Our friends (L to R) Rick Morton, Bob Zeager, Dan Seitz and his daughter Sierra witness the ice-choked Susquehanna River cresting below Conewago Falls on January 21, 1996.  Bob awoke the previous morning inside his mobile home (left rear) to discover he was rapidly being surrounded by fast-rising water.  With the ice-covered road now submerged in over three feet of river, he had no hope of getting out with his van, so he started removing clothing and a few other essentials by canoe.  Dan soon arrived to move a few of his things to higher ground and de-energize both properties.  We did our best to lend a hand, then we all got out of the floodplain.  A short time after we had departed, Rick arrived and became concerned when he saw Bob’s van, now in almost four feet of water alongside his home.  Rick parked his conveyance, also a van, on a rise in the lowland terrain, then made his way back the old Pennsylvania Canal towpath to make sure Bob wasn’t stranded.  After concluding that he had already evacuated, Rick returned via the towpath to his van.  He then discovered that yet another surge of quickly rising water had inundated the ice-covered section of access road by which he had arrived, so he was forced to wade out, leaving his vehicle behind.  A short time later, he reached us by telephone proclaiming, “I’m out!”, and filled us in on the details.  As the flood receded, Rick was able to retrieve his van on January 22nd.  Bob’s van was totally destroyed and both his and Dan’s mobile homes were left uninhabitable.  Though by no means their first experience with river flooding, this event proved particularly costly and stressful for Bob and Dan…the effects life-altering.  The moral of the story: floodplains are for flooding, not filling, not building, and certainly not dwelling.  Floodplains happen to make outstanding wildlife preserves, and that’s what this water-purifying alluvial terrace wetland is today.  (Vintage 35 mm image)

The Variety of Medium and Large-size Gulls Visiting for the Winter

You may find this hard to believe, but during the colder months in the lower Susquehanna valley, gulls aren’t as numerous as they used to be.  In the years since their heyday in the late twentieth century, many of these birds have chosen to congregate in other areas of the Mid-Atlantic region where the foods they crave are more readily available.

As you may have guessed, the population boom of the 1980s and 1990s was largely predicated on human activities.  These four factors were particularly beneficial for wintering gulls…

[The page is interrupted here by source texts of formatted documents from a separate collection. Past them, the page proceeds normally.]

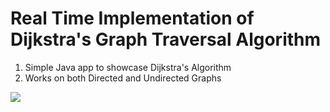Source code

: # Real Time Implementation of Dijkstra's Graph Traversal Algorithm

1) Simple Java app to showcase Dijkstra's Algorithm
2) Works on both Directed and Undirected Graphs

![](https://media.giphy.com/media/v1.Y2lkPTc5MGI3NjExNWMyYjRmYmNhOTllMjRjNDllNTgzYThjYTUyN2U0ODU0N2Q3Y2NkOCZlcD12MV9pbnRlcm5hbF9naWZzX2dpZklkJmN0PWc/93PaWWht7umo3d9OPY/giphy.gif)
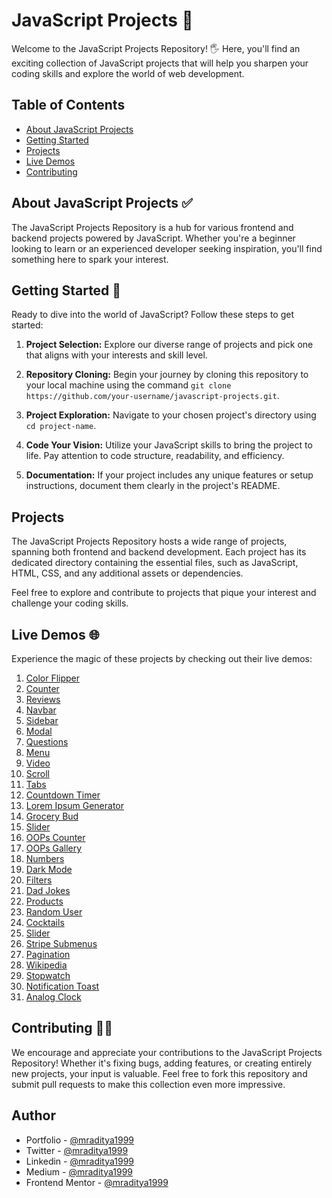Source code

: # JavaScript Projects 🚀

Welcome to the JavaScript Projects Repository! 🖐️ Here, you'll find an exciting collection of JavaScript projects that will help you sharpen your coding skills and explore the world of web development.

## Table of Contents

- [About JavaScript Projects](#about-javascript-projects)
- [Getting Started](#getting-started)
- [Projects](#projects)
- [Live Demos](#live-demos)
- [Contributing](#contributing)

## About JavaScript Projects ✅

The JavaScript Projects Repository is a hub for various frontend and backend projects powered by JavaScript. Whether you're a beginner looking to learn or an experienced developer seeking inspiration, you'll find something here to spark your interest.

## Getting Started 📝

Ready to dive into the world of JavaScript? Follow these steps to get started:

1. **Project Selection:** Explore our diverse range of projects and pick one that aligns with your interests and skill level.

2. **Repository Cloning:** Begin your journey by cloning this repository to your local machine using the command `git clone https://github.com/your-username/javascript-projects.git`.

3. **Project Exploration:** Navigate to your chosen project's directory using `cd project-name`.

4. **Code Your Vision:** Utilize your JavaScript skills to bring the project to life. Pay attention to code structure, readability, and efficiency.

5. **Documentation:** If your project includes any unique features or setup instructions, document them clearly in the project's README.

## Projects

The JavaScript Projects Repository hosts a wide range of projects, spanning both frontend and backend development. Each project has its dedicated directory containing the essential files, such as JavaScript, HTML, CSS, and any additional assets or dependencies.

Feel free to explore and contribute to projects that pique your interest and challenge your coding skills.

## Live Demos 🌐

Experience the magic of these projects by checking out their live demos:

1. [Color Flipper](https://javascript-01-color-flipper.netlify.app)
2. [Counter](https://javascript-02-counter.netlify.app)
3. [Reviews](https://javascript-03-reviews.netlify.app)
4. [Navbar](https://javascript-04-navbar.netlify.app)
5. [Sidebar](https://javascript-05-sidebar.netlify.app")
6. [Modal](https://javascript-06-modal.netlify.app)
7. [Questions](https://javascript-07-questions.netlify.app)
8. [Menu](https://javascript-08-menu.netlify.app)
9. [Video](https://javascript-09-video.netlify.app)
10. [Scroll](https://javascript-10-scroll.netlify.app)
11. [Tabs](https://javascript-11-tabs.netlify.app)
12. [Countdown Timer](https://javascript-12-countdown-timer.netlify.app)
13. [Lorem Ipsum Generator](https://javascript-13-lorem-ipsum.netlify.app)
14. [Grocery Bud](https://javascript-14-grocery-bud.netlify.app)
15. [Slider](https://javascript-15-slider.netlify.app)
16. [OOPs Counter](https://javascript-16-counter.netlify.app)
17. [OOPs Gallery](https://javascipt-17-gallery.netlify.app)
18. [Numbers](https://javascipt-18-numbers.netlify.app)
19. [Dark Mode](https://javascript-19-dark-mode.netlify.app)
20. [Filters](https://javascript-20-filters.netlify.app)
21. [Dad Jokes](https://javascript-21-dad-jokes.netlify.app)
22. [Products](https://javascript-22-products.netlify.app)
23. [Random User](https://javascript-23-random-user.netlify.app)
24. [Cocktails](https://javascript-24-cocktails.netlify.app)
25. [Slider](https://javascript-25-slider.netlify.app)
26. [Stripe Submenus](https://javascript-26-stripe-submenus.netlify.app)
27. [Pagination](https://javascript-27-pagination.netlify.app)
28. [Wikipedia](https://javascript-28-wikipedia.netlify.app)
29. [Stopwatch](https://javascript-30-stopwatch.netlify.app)
30. [Notification Toast](https://javascript-31-notification-toast.netlify.app)
31. [Analog Clock](https://javascript-32-analog-clock.netlify.app)

## Contributing 🥳🎉

We encourage and appreciate your contributions to the JavaScript Projects Repository! Whether it's fixing bugs, adding features, or creating entirely new projects, your input is valuable. Feel free to fork this repository and submit pull requests to make this collection even more impressive.

## Author

- Portfolio - [@mraditya1999](https://www.adityayadav.live)
- Twitter - [@mraditya1999](https://twitter.com/mraditya1999)
- Linkedin - [@mraditya1999](https://www.linkedin.com/in/mraditya1999/)
- Medium - [@mraditya1999](https://medium.com/@mraditya1999)
- Frontend Mentor - [@mraditya1999](https://www.frontendmentor.io/profile/Aditya-oss-creator)
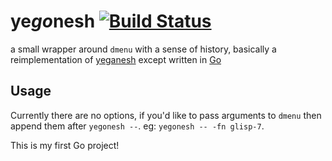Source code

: ye*go*nesh [![Build Status](https://travis-ci.org/Klowner/yegonesh?branch=master)](https://travis-ci.org/Klowner/yegonesh)
==========

a small wrapper around `dmenu` with a sense of history, basically a reimplementation of [yeganesh](http://dmwit.com/yeganesh) except written in [Go](http://golang.org/)

Usage
-----
Currently there are no options, if you'd like to pass arguments to `dmenu` then append them after `yegonesh --`. eg: `yegonesh -- -fn glisp-7`.


This is my first Go project!
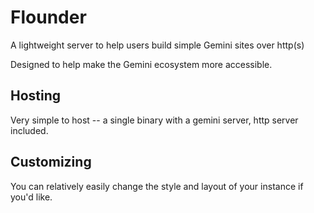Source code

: # Flounder

A lightweight server to help users build simple Gemini sites over http(s)

Designed to help make the Gemini ecosystem more accessible.


## Hosting

Very simple to host -- a single binary with a gemini server, http server included. 

## Customizing

You can relatively easily change the style and layout of your instance if you'd like.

      1. Disposal of food-bearing waste in open landfills
      2. High-intensity agriculture with disc plowing
      3. Gizzard Shad population boom in nutrient-impaired river/Hydroelectric power generation
      4. Fumbled Fast Food
Earthworms lifted to the soil's surface by plowing attracted Ring-billed Gulls by the thousands to Susquehanna Valley farmlands during the late twentieth century.
Earthworms lifted to the soil’s surface by plowing attracted Ring-billed Gulls by the thousands to Susquehanna Valley farmlands during the late twentieth century.  (Vintage 35 mm image)
Young Gizzard Shad
Filter-feeding Gizzard Shad populations thrive in nutrient-rich waters like the Susquehanna.  Their rambunctious feeding style stirs up benthic sediment deposits to release more nutrients into the water column and promote the algal blooms that often lead to detrimental eutrophic conditions.  Decades ago, hundreds and sometimes thousands of gulls gathered below the river’s hydroelectric dams to feed on the seemingly endless supply of small Gizzard Shad disoriented by their passage through the turbines during electric generation.  (Vintage 35 mm image)

So what happened?  Why are wintering gulls going elsewhere and no longer concentrating on the Susquehanna?  Well, let’s look at what has changed with our four man-made factors…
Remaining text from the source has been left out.